TASK PROMPT: Retype, please, the listing from its opening line through the line that contains "name of the location | [optional]", both included, without the pictures.

DATA SUPPLIED:
+ + + + + + +

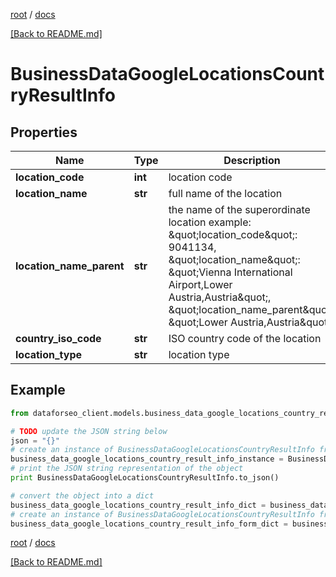 [root](./../ "root") / [docs](./ "docs")

[[Back to README.md]](./../README.md "[Back to README.md]")

# BusinessDataGoogleLocationsCountryResultInfo

## Properties

Name | Type | Description | Notes
------------ | ------------- | ------------- | -------------
**location_code** | **int** | location code | [optional]
**location_name** | **str** | full name of the location | [optional]
**location_name_parent** | **str** | the name of the superordinate location example: \&quot;location_code\&quot;: 9041134, \&quot;location_name\&quot;: \&quot;Vienna International Airport,Lower Austria,Austria\&quot;, \&quot;location_name_parent\&quot;: \&quot;Lower Austria,Austria\&quot; | [optional]
**country_iso_code** | **str** | ISO country code of the location | [optional]
**location_type** | **str** | location type | [optional]

## Example

```python
from dataforseo_client.models.business_data_google_locations_country_result_info import BusinessDataGoogleLocationsCountryResultInfo

# TODO update the JSON string below
json = "{}"
# create an instance of BusinessDataGoogleLocationsCountryResultInfo from a JSON string
business_data_google_locations_country_result_info_instance = BusinessDataGoogleLocationsCountryResultInfo.from_json(json)
# print the JSON string representation of the object
print BusinessDataGoogleLocationsCountryResultInfo.to_json()

# convert the object into a dict
business_data_google_locations_country_result_info_dict = business_data_google_locations_country_result_info_instance.to_dict()
# create an instance of BusinessDataGoogleLocationsCountryResultInfo from a dict
business_data_google_locations_country_result_info_form_dict = business_data_google_locations_country_result_info.from_dict(business_data_google_locations_country_result_info_dict)
```

  

[root](./../ "root") / [docs](./ "docs")

[[Back to README.md]](./../README.md "[Back to README.md]")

+ + + + + + +

OUTPUT OF THE EXERCISE:
 [root](./../ "root") / [docs](./ "docs")

[[Back to README.md]](./../README.md "[Back to README.md]")

# BusinessDataGoogleLocationsCountryResultInfo

## Properties

Name | Type | Description | Notes
------------ | ------------- | ------------- | -------------
**location_code** | **int** | location code | [optional]
**location_name** | **str** | full name of the location | [optional]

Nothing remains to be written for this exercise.